The imminent departure of four heavy hitters in the public service couldn’t have come at a worse time for the state government.
Make no mistake, the resignation of Peter Conran as the state’s senior bureaucrat is an untimely setback for Premier Colin Barnett and his government.
Mr Conran’s decision to retire as director-general of the Department of Premier and Cabinet mid-year compounds the effect created by the imminent departure of three other officials:
• Reece Waldock, Department of Transport director-general, Main Roads Western Australia commissioner, and CEO of the Public Transport Authority of WA CEO (retiring in July);
• Stephen Troughton, Main Roads Western Australia managing director (finishes contract early July to take up role with NSW government); and
• Tina Chinery, executive director commissioning of the Perth Children’s Hospital (quit role for position with Cairns and Hinterland Health Service).

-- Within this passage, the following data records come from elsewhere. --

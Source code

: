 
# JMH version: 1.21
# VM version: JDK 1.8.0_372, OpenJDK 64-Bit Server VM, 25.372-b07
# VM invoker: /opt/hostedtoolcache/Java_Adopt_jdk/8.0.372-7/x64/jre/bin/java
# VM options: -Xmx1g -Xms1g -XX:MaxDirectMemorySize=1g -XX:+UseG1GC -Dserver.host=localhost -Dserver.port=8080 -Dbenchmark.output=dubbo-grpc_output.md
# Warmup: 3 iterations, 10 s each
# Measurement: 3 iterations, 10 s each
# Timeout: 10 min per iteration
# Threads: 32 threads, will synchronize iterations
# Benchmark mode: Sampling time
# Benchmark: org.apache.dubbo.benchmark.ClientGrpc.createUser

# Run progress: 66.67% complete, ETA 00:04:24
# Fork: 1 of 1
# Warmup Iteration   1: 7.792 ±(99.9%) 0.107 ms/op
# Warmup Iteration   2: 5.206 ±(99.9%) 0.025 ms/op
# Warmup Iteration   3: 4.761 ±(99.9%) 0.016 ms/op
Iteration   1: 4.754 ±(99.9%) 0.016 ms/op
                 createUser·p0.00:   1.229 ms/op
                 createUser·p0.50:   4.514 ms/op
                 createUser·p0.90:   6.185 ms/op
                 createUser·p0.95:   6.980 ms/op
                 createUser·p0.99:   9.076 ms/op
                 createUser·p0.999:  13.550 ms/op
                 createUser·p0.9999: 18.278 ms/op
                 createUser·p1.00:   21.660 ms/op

The fact that this trio comes from the politically sensitive transport and health sectors will have set off alarm bells in the corridors of power.
They represent a huge amount of seniority and expertise walking out the door at a crucial time for the government.
Mr Conran’s availability was of enormous benefit to Mr Barnett when he won power in 2008. He held a senior post during Richard Court’s term as premier, after being lured from the Northern Territory.
He then moved to Canberra, impressing prime minister John Howard, who made him head of the cabinet policy unit.
When Mr Barnett became premier in 2008, he sought Mr Conran’s advice on public sector restructuring, including public sector standards. This led to speculation, correct as it turned out, that he would be appointed to the top post in Western Australia.
His early advice to the premier proved timely as then Labor prime minister Kevin Rudd unveiled reform plans, such as taking responsibility for public sector hospitals in return for a significant slice of the states’ GST revenue. It was a lonely time for a Liberal premier at COAG meetings – all the other leaders were from the Labor side.
Some WA Labor MPs gunned for Mr Conran, asserting his was a political appointment and that he had quit WA after Richard Court’s defeat in 2001 because he didn’t want to work with Labor.
Mr Conran disagreed with this assessment, saying rather that he had moved on because new premier, Labor’s Geoff Gallop, had told him there was no role for him in the new team’s bureaucracy.
The departure of Mr Waldock, Mr Troughton and Ms Chinery is a blow, especially given the political sensitivities linked with the transport and health areas.
Mr Waldock is the first to hold the three key transport roles, but they point to the importance of coordination in coming to terms with the Perth’s traffic congestion problem.
And Mr Troughton will take with him vast knowledge in the key coordinating role in traffic planning, which his replacement will have to pick up quickly.
The challenges posed by Ms Chinery’s departure are perhaps the most strategic. The commissioning of major new hospitals should be a vote winner. But the first year of the showpiece Fiona Stanley Hospital became a nightmare, stoked by political and industrial factors.
The new Children’s Hospital has had its own building issues and delays, but Mr Barnett is determined it will be operating by Christmas.
Does Ms Chinery know something we don’t?
Budget tears
NOW that Treasurer Scott Morrison has delivered what he hopes will be a vote-winning budget ahead of the July 2 election, Mike Nahan will aim to emulate him when it’s his turn on Thursday May 12.
It will be Dr Nahan’s third budget, and the last before the next state election. But WA voters won’t give their verdict on his government until March 11 next year.
Dr Nahan wouldn’t have known whether to laugh or cry when Victoria announced a projected budget surplus of $2.9 billion for 2016-17, helped by a bigger payment from the GST revenue, courtesy of the Commonwealth Grants Commission.
It’s hard to believe but the GST distribution for Victoria is being boosted to 91 cents in the dollar, up from 89 cents. WA’s payout from the GST pool is virtually static at about 3.4 per cent, resulting, as noted previously (Business News, April 25) in just $148 million more coming the state’s way next year – a drop in the bucket compared with a forecast deficit for 2015-16 of $3 billion.
Obviously that’s not a good result for the ‘State on the move’, to quote one of former premier Sir Charles Court’s favourite slogans. And sadly, no quick fix is in sight. That is enough to make grown men cry.